| TASK OBJECTIVE |
What lines in the records below include the word "agent"? Return each one.

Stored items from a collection
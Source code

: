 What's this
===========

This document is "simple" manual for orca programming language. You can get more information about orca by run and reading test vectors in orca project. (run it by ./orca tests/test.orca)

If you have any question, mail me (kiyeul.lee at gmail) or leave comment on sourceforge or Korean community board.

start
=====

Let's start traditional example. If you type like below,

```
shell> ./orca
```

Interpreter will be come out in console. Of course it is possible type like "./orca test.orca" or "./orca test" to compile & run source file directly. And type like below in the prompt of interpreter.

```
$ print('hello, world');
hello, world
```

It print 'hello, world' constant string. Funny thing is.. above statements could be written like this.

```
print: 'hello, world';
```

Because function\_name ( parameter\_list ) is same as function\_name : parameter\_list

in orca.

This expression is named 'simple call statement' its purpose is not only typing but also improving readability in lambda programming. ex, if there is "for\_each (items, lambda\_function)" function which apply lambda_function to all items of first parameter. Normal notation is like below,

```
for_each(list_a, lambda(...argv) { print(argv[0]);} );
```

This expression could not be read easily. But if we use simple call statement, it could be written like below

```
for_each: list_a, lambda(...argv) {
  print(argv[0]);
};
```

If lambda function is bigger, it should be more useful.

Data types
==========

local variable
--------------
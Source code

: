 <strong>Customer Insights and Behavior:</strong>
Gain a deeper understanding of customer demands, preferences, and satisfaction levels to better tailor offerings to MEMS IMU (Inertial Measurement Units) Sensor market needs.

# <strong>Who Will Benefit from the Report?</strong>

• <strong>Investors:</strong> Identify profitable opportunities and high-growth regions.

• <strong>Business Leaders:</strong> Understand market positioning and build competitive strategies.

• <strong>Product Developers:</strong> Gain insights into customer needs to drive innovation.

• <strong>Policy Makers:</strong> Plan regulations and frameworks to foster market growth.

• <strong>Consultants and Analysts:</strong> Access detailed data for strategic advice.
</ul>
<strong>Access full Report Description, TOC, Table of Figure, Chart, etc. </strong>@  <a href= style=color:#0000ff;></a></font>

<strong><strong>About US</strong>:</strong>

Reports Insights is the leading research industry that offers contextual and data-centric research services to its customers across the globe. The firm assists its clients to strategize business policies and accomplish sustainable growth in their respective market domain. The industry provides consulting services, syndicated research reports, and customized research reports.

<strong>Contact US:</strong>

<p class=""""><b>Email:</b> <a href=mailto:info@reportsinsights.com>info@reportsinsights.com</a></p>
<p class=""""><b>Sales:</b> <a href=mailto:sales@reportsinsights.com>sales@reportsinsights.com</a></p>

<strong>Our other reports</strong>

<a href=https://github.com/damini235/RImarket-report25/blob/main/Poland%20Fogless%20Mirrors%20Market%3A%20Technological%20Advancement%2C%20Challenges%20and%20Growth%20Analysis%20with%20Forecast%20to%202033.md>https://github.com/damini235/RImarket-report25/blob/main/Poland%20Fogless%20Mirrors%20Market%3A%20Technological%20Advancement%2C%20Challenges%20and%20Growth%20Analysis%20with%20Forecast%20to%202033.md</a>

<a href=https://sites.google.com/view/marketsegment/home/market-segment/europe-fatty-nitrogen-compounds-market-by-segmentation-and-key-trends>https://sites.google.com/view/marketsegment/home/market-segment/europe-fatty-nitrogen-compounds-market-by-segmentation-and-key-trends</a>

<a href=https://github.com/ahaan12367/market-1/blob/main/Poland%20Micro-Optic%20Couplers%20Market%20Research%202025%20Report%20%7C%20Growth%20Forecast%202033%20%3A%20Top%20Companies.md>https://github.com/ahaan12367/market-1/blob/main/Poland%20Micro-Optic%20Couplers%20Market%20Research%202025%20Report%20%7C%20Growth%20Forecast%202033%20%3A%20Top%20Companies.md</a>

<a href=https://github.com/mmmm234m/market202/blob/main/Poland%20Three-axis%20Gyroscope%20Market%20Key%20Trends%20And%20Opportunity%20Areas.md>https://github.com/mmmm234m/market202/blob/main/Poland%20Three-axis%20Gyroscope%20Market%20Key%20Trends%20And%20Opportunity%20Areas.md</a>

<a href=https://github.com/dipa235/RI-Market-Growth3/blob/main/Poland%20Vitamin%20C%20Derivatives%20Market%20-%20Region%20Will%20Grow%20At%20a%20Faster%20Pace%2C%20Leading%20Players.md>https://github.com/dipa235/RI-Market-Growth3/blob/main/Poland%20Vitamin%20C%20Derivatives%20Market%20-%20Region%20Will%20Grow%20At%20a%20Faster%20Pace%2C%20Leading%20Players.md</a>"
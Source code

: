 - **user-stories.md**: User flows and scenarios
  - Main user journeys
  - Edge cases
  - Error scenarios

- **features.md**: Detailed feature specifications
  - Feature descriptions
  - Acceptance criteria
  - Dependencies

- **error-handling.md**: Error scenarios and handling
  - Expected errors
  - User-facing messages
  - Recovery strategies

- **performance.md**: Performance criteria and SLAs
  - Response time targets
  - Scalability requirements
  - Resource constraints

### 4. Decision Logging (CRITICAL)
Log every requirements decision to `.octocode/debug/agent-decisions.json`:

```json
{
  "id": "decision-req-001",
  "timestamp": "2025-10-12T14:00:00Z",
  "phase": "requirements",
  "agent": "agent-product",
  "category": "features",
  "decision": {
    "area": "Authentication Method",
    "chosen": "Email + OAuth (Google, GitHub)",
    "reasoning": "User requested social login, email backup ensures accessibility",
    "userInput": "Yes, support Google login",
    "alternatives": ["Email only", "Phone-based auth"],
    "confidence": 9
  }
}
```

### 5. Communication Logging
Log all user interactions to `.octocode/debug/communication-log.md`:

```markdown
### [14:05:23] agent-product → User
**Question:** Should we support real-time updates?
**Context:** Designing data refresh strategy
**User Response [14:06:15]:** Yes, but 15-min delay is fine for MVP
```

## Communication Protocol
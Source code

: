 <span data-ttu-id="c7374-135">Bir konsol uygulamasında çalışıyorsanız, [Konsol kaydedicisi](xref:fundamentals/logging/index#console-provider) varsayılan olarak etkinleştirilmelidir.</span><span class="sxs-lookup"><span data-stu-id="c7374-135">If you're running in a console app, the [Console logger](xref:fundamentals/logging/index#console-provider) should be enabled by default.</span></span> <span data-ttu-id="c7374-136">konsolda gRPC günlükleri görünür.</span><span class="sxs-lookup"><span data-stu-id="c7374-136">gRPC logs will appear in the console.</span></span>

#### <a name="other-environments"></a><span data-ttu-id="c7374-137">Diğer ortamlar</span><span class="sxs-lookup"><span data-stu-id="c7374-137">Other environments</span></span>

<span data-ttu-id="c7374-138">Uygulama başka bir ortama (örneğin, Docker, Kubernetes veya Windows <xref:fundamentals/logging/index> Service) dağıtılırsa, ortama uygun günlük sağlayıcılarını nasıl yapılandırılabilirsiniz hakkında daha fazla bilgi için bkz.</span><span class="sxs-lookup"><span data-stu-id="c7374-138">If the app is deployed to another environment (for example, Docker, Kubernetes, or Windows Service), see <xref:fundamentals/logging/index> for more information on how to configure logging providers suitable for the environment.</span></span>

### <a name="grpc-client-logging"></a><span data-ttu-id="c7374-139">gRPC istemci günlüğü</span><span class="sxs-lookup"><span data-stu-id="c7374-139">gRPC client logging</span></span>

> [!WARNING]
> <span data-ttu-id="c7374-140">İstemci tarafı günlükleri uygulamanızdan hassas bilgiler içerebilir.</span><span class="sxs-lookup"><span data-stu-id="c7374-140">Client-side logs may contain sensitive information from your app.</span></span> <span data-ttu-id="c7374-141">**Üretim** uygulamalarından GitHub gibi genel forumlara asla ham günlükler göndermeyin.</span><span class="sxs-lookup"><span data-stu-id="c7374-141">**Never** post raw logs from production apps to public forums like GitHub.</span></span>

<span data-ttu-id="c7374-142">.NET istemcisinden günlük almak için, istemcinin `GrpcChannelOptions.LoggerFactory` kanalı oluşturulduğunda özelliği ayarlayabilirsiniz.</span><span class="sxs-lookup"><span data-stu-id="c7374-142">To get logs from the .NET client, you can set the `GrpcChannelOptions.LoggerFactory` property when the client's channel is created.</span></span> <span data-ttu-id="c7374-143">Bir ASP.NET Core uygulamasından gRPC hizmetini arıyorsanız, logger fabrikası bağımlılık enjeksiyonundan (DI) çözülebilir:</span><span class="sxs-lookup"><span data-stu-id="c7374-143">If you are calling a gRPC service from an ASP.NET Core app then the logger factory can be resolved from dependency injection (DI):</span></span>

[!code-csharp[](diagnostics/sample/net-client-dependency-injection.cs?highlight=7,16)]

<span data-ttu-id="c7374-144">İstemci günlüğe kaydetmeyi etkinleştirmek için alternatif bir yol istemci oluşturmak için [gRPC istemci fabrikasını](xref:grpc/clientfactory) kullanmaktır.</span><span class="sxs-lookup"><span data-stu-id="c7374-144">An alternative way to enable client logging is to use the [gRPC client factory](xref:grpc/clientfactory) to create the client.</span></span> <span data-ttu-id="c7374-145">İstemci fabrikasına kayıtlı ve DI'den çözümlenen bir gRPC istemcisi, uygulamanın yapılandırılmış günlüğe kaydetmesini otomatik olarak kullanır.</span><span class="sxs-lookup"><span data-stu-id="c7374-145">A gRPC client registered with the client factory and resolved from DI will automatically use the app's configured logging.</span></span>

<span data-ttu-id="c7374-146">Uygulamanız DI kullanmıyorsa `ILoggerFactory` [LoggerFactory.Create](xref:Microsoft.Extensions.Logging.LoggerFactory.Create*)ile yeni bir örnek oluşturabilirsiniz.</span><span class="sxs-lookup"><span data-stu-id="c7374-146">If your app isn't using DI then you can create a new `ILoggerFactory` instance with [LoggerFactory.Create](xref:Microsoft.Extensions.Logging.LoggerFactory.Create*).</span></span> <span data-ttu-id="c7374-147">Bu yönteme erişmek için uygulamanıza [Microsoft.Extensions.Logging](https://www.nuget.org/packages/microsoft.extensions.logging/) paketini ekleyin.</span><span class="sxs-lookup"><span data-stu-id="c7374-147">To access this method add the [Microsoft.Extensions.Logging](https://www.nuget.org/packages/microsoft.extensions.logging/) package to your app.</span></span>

| RESULT OF THE EXERCISE |
Log every requirements decision to `.octocode/debug/agent-decisions.json`:
  "agent": "agent-product",
### [14:05:23] agent-product → User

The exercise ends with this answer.